SOURCE MATERIAL:
━━━━

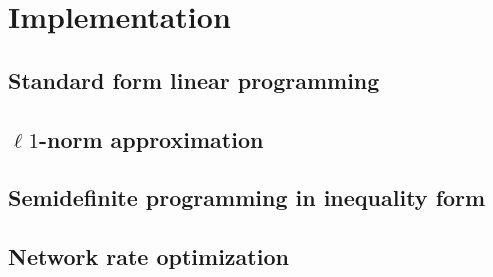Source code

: \section{Implementation}

\subsection{Standard form linear programming}

\subsection{$\ell 1$-norm approximation}

\subsection{Semidefinite programming in inequality form}

\subsection{Network rate optimization}

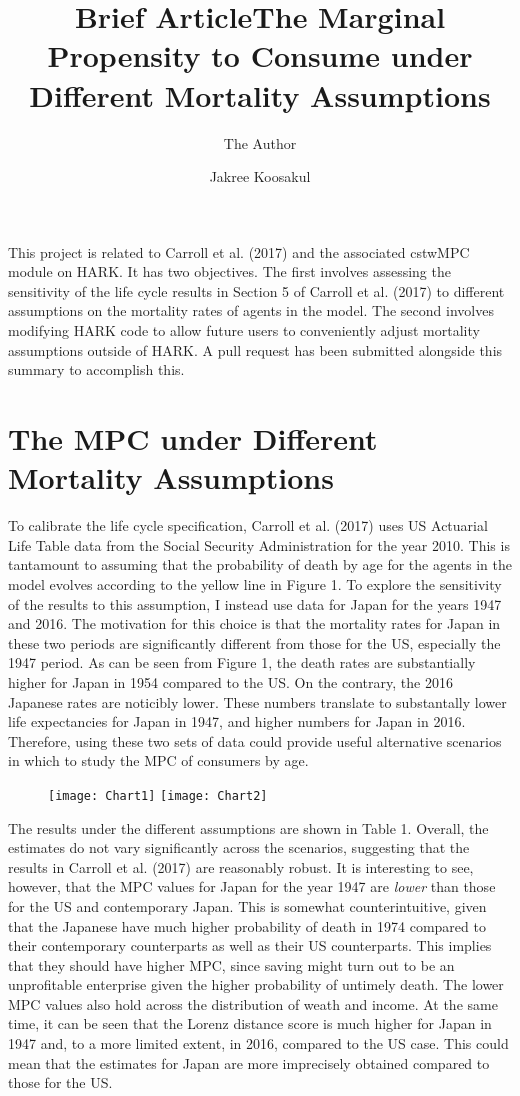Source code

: \documentclass[11pt]{article}
\title{Brief Article}
\author{The Author}
\author{Jakree Koosakul}
\title{The Marginal Propensity to Consume under Different Mortality Assumptions}
\begin{document}
\maketitle


This project is related to Carroll et al. (2017) and the associated cstwMPC module on HARK. It has two objectives. The first involves assessing the sensitivity of the life cycle results in Section 5 of Carroll et al. (2017) to different assumptions on the mortality rates of agents in the model. The second involves modifying HARK code to allow future users to conveniently adjust mortality assumptions outside of HARK. A pull request has been submitted alongside this summary to accomplish this. 

\section{The MPC under Different Mortality Assumptions}

To calibrate the life cycle specification, Carroll et al. (2017) uses US Actuarial Life Table data from the Social Security Administration for the year 2010. This is tantamount to assuming that the probability of death by age for the agents in the model evolves according to the yellow line in Figure 1. To explore the sensitivity of the results to this assumption, I instead use data for Japan for the years 1947 and 2016. The motivation for this choice is that the mortality rates for Japan in these two periods are significantly different from those for the US, especially the 1947 period. As can be seen from Figure 1, the death rates are substantially higher for Japan in 1954 compared to the US. On the contrary, the 2016 Japanese rates are noticibly lower. These numbers translate to substantally lower life expectancies for Japan in 1947, and higher numbers for Japan in 2016. Therefore, using these two sets of data could provide useful alternative scenarios in which to study the MPC of consumers by age.

\begin{figure}
  \texttt{[image: Chart1]}
  \texttt{[image: Chart2]}
\end{figure}    

The results under the different assumptions are shown in Table 1. Overall, the estimates do not vary significantly across the scenarios, suggesting that the results in Carroll et al. (2017) are reasonably robust. It is interesting to see, however, that the MPC values for Japan for the year 1947 are \textit{lower} than those for the US and contemporary Japan. This is somewhat counterintuitive, given that the Japanese have much higher probability of death in 1974 compared to their contemporary counterparts as well as their US counterparts. This implies that they should have higher MPC, since saving might turn out to be an unprofitable enterprise given the higher probability of untimely death. The lower MPC values also hold across the distribution of weath and income. At the same time, it can be seen that the Lorenz distance score is much higher for Japan in 1947 and, to a more limited extent, in 2016, compared to the US case. This could mean that the estimates for Japan are more imprecisely obtained compared to those for the US.  
\end{document}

━━━━

THE PROBLEM: Please print the material exactly as given above, omitting the pictures.

THE COMPLETED TASK:
Source code

: \section{Implementation}

\subsection{Standard form linear programming}

\subsection{$\ell 1$-norm approximation}

\subsection{Semidefinite programming in inequality form}

\subsection{Network rate optimization}

Source code

: \documentclass[11pt]{article}
\title{Brief Article}
\author{The Author}
\author{Jakree Koosakul}
\title{The Marginal Propensity to Consume under Different Mortality Assumptions}
\begin{document}
\maketitle


This project is related to Carroll et al. (2017) and the associated cstwMPC module on HARK. It has two objectives. The first involves assessing the sensitivity of the life cycle results in Section 5 of Carroll et al. (2017) to different assumptions on the mortality rates of agents in the model. The second involves modifying HARK code to allow future users to conveniently adjust mortality assumptions outside of HARK. A pull request has been submitted alongside this summary to accomplish this. 

\section{The MPC under Different Mortality Assumptions}

To calibrate the life cycle specification, Carroll et al. (2017) uses US Actuarial Life Table data from the Social Security Administration for the year 2010. This is tantamount to assuming that the probability of death by age for the agents in the model evolves according to the yellow line in Figure 1. To explore the sensitivity of the results to this assumption, I instead use data for Japan for the years 1947 and 2016. The motivation for this choice is that the mortality rates for Japan in these two periods are significantly different from those for the US, especially the 1947 period. As can be seen from Figure 1, the death rates are substantially higher for Japan in 1954 compared to the US. On the contrary, the 2016 Japanese rates are noticibly lower. These numbers translate to substantally lower life expectancies for Japan in 1947, and higher numbers for Japan in 2016. Therefore, using these two sets of data could provide useful alternative scenarios in which to study the MPC of consumers by age.

\begin{figure}
  \texttt{[image: Chart1]}
  \texttt{[image: Chart2]}
\end{figure}    

The results under the different assumptions are shown in Table 1. Overall, the estimates do not vary significantly across the scenarios, suggesting that the results in Carroll et al. (2017) are reasonably robust. It is interesting to see, however, that the MPC values for Japan for the year 1947 are \textit{lower} than those for the US and contemporary Japan. This is somewhat counterintuitive, given that the Japanese have much higher probability of death in 1974 compared to their contemporary counterparts as well as their US counterparts. This implies that they should have higher MPC, since saving might turn out to be an unprofitable enterprise given the higher probability of untimely death. The lower MPC values also hold across the distribution of weath and income. At the same time, it can be seen that the Lorenz distance score is much higher for Japan in 1947 and, to a more limited extent, in 2016, compared to the US case. This could mean that the estimates for Japan are more imprecisely obtained compared to those for the US.  
\end{document}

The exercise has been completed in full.